Work item:
Which lines in the entries below contain the string "println"? Show each of them in full.

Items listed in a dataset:
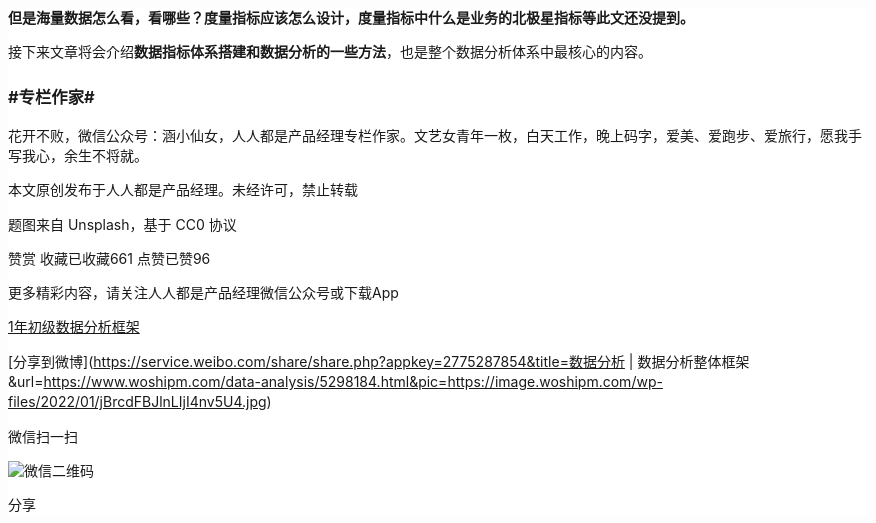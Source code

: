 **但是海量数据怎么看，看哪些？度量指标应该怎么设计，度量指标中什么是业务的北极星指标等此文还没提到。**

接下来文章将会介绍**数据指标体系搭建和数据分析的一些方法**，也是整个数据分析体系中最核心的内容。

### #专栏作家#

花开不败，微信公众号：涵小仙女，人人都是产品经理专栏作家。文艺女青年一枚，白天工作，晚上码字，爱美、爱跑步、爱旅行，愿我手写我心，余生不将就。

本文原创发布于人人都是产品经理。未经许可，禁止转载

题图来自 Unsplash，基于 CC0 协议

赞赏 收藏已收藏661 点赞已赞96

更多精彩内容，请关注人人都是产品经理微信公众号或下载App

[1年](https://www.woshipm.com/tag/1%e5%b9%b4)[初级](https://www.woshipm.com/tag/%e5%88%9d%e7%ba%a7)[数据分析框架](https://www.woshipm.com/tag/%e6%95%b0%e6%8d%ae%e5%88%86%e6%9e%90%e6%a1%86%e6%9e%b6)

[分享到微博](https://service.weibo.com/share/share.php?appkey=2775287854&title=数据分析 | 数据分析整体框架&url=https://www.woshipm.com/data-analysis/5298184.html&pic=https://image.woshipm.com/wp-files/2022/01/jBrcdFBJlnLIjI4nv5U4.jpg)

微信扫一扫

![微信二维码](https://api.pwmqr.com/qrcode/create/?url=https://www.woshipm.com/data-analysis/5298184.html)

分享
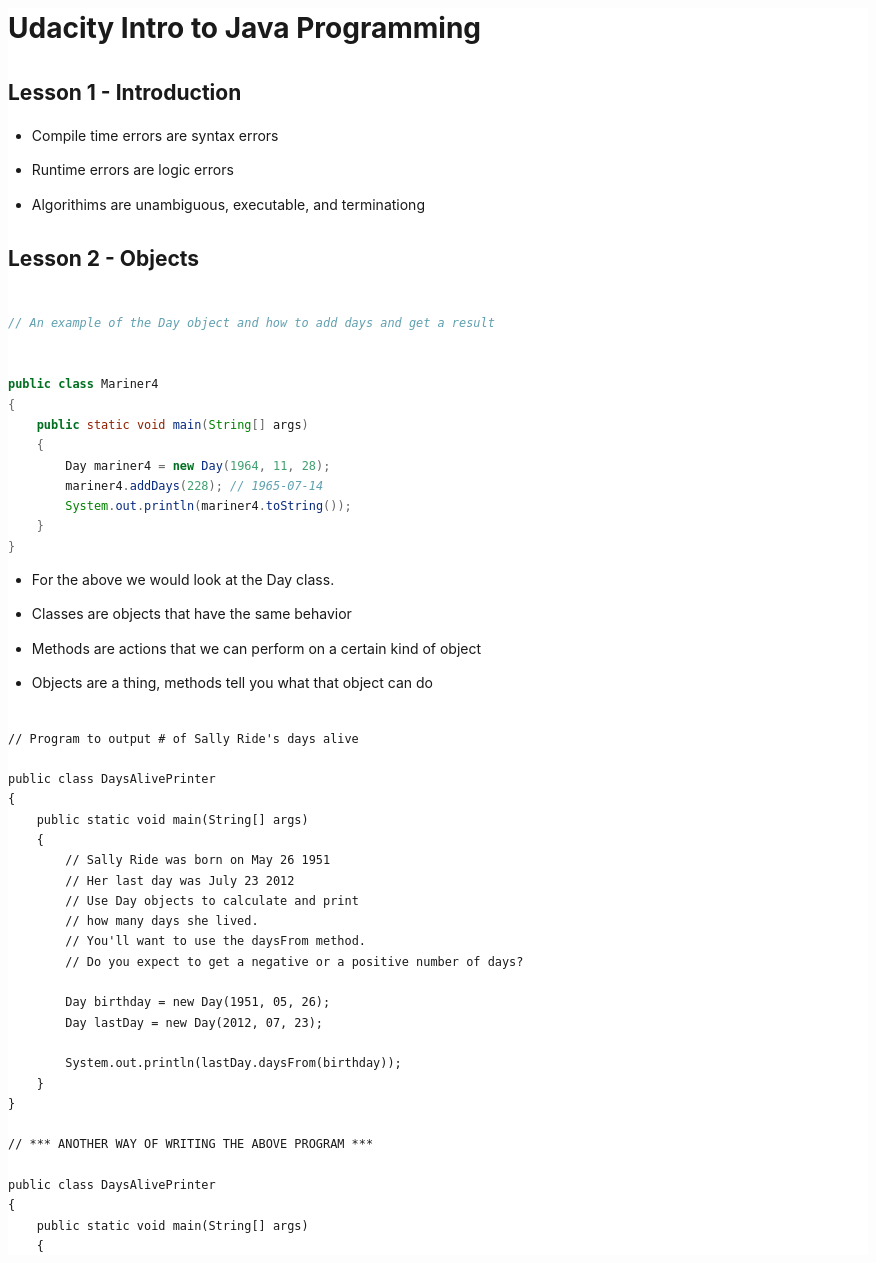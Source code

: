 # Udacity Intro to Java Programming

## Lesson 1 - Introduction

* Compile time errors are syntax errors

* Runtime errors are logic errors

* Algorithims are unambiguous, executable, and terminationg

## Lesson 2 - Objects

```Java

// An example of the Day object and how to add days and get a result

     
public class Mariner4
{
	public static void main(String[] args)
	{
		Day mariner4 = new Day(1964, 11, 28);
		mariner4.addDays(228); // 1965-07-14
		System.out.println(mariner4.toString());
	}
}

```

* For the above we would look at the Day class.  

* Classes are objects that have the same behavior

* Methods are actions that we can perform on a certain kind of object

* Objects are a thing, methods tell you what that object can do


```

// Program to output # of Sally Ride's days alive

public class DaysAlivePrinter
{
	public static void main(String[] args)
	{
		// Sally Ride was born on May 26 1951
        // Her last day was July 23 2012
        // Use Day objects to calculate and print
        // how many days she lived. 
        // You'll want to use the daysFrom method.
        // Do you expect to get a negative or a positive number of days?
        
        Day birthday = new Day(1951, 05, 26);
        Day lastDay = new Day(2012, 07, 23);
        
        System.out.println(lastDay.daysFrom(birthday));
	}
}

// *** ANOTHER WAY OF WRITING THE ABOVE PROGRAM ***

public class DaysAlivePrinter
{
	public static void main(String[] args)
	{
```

* * *

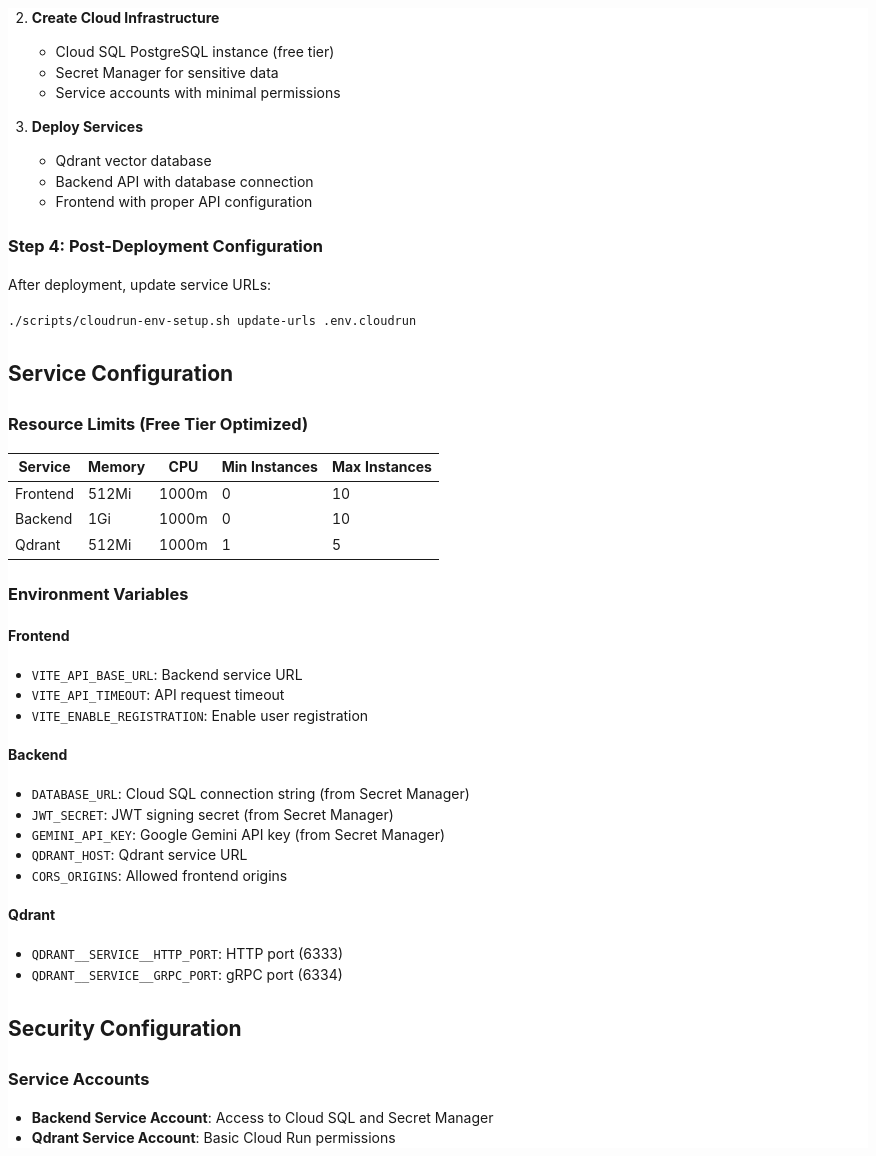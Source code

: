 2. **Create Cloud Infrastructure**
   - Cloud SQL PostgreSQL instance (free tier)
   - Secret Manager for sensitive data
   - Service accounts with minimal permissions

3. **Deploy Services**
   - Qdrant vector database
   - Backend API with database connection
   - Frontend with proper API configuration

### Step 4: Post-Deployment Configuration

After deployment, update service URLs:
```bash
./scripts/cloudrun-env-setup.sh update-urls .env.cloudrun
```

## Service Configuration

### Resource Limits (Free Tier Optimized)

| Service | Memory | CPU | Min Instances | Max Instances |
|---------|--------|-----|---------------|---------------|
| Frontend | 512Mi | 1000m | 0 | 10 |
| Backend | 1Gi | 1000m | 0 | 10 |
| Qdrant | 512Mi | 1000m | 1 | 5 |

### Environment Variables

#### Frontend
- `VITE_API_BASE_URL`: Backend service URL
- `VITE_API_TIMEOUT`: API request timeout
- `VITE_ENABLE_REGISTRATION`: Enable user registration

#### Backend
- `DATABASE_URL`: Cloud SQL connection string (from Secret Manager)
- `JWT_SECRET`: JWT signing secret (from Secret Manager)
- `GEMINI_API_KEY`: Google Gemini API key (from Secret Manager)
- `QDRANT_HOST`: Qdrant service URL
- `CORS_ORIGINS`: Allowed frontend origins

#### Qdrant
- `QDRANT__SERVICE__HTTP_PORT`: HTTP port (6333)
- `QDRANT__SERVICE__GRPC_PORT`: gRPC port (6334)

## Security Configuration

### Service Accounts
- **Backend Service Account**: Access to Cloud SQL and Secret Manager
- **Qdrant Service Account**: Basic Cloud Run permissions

...

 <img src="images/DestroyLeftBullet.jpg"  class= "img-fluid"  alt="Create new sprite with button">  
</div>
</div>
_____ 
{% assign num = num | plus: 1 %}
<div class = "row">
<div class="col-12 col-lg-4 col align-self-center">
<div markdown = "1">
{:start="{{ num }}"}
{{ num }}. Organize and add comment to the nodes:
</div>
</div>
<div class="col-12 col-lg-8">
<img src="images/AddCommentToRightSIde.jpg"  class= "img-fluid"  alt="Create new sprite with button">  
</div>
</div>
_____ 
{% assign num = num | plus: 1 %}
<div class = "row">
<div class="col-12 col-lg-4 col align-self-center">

Answer area:
		System.out.println(mariner4.toString());
        System.out.println(lastDay.daysFrom(birthday));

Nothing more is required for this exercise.